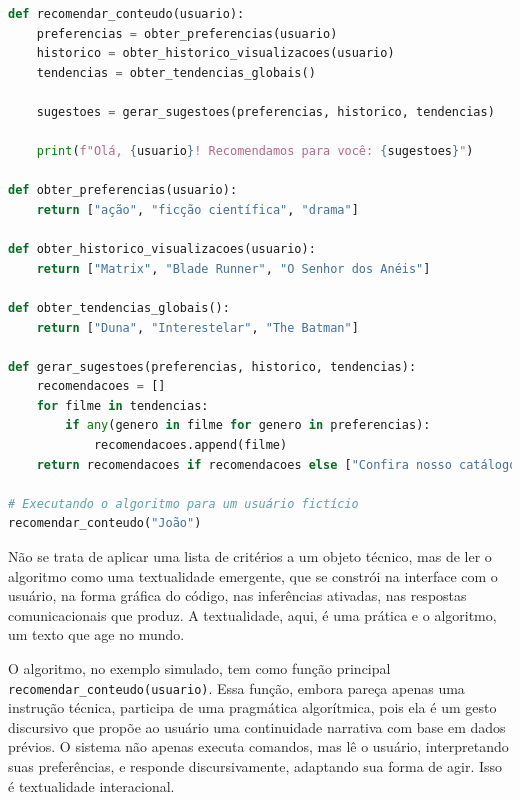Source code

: \documentclass[portuguese]{textolivre}
\begin{document}
\begin{lstlisting}[language=Python, label=fig3, caption={Exemplo de Algoritmo: recomendação em plataformas de \textit{streaming}.}, source={Elaborado pelo autor via simulação por IA.}]
def recomendar_conteudo(usuario):
    preferencias = obter_preferencias(usuario)
    historico = obter_historico_visualizacoes(usuario)
    tendencias = obter_tendencias_globais()

    sugestoes = gerar_sugestoes(preferencias, historico, tendencias)

    print(f"Olá, {usuario}! Recomendamos para você: {sugestoes}")

def obter_preferencias(usuario):
    return ["ação", "ficção científica", "drama"]

def obter_historico_visualizacoes(usuario):
    return ["Matrix", "Blade Runner", "O Senhor dos Anéis"]

def obter_tendencias_globais():
    return ["Duna", "Interestelar", "The Batman"]

def gerar_sugestoes(preferencias, historico, tendencias):
    recomendacoes = []
    for filme in tendencias:
        if any(genero in filme for genero in preferencias): 
            recomendacoes.append(filme)
    return recomendacoes if recomendacoes else ["Confira nosso catálogo!"]

# Executando o algoritmo para um usuário fictício
recomendar_conteudo("João")
\end{lstlisting}

Não se trata de aplicar uma lista de critérios a um objeto técnico, mas de ler o algoritmo como uma textualidade emergente, que se constrói na interface com o usuário, na forma gráfica do código, nas inferências ativadas, nas respostas comunicacionais que produz. A textualidade, aqui, é uma prática e o algoritmo, um texto que age no mundo.

O algoritmo, no exemplo simulado, tem como função principal \lstinline[language=Python]{recomendar_conteudo(usuario)}. Essa função, embora pareça apenas uma instrução técnica, participa de uma pragmática algorítmica, pois ela é um gesto discursivo que propõe ao usuário uma continuidade narrativa com base em dados prévios. O sistema não apenas executa comandos, mas lê o usuário, interpretando suas preferências, e responde discursivamente, adaptando sua forma de agir. Isso é textualidade interacional.
\end{document}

**********

*TASK STATEMENT*
With all pictures omitted, repeat every record above word for word.

*EXERCISE OUTPUT*
Source code

: \documentclass[portuguese]{textolivre}
\begin{document}
\begin{lstlisting}[language=Python, label=fig3, caption={Exemplo de Algoritmo: recomendação em plataformas de \textit{streaming}.}, source={Elaborado pelo autor via simulação por IA.}]
def recomendar_conteudo(usuario):
    preferencias = obter_preferencias(usuario)
    historico = obter_historico_visualizacoes(usuario)
    tendencias = obter_tendencias_globais()

    sugestoes = gerar_sugestoes(preferencias, historico, tendencias)

    print(f"Olá, {usuario}! Recomendamos para você: {sugestoes}")

def obter_preferencias(usuario):
    return ["ação", "ficção científica", "drama"]

def obter_historico_visualizacoes(usuario):
    return ["Matrix", "Blade Runner", "O Senhor dos Anéis"]

def obter_tendencias_globais():
    return ["Duna", "Interestelar", "The Batman"]

def gerar_sugestoes(preferencias, historico, tendencias):
    recomendacoes = []
    for filme in tendencias:
        if any(genero in filme for genero in preferencias): 
            recomendacoes.append(filme)
    return recomendacoes if recomendacoes else ["Confira nosso catálogo!"]

# Executando o algoritmo para um usuário fictício
recomendar_conteudo("João")
\end{lstlisting}

Não se trata de aplicar uma lista de critérios a um objeto técnico, mas de ler o algoritmo como uma textualidade emergente, que se constrói na interface com o usuário, na forma gráfica do código, nas inferências ativadas, nas respostas comunicacionais que produz. A textualidade, aqui, é uma prática e o algoritmo, um texto que age no mundo.

O algoritmo, no exemplo simulado, tem como função principal \lstinline[language=Python]{recomendar_conteudo(usuario)}. Essa função, embora pareça apenas uma instrução técnica, participa de uma pragmática algorítmica, pois ela é um gesto discursivo que propõe ao usuário uma continuidade narrativa com base em dados prévios. O sistema não apenas executa comandos, mas lê o usuário, interpretando suas preferências, e responde discursivamente, adaptando sua forma de agir. Isso é textualidade interacional.
\end{document}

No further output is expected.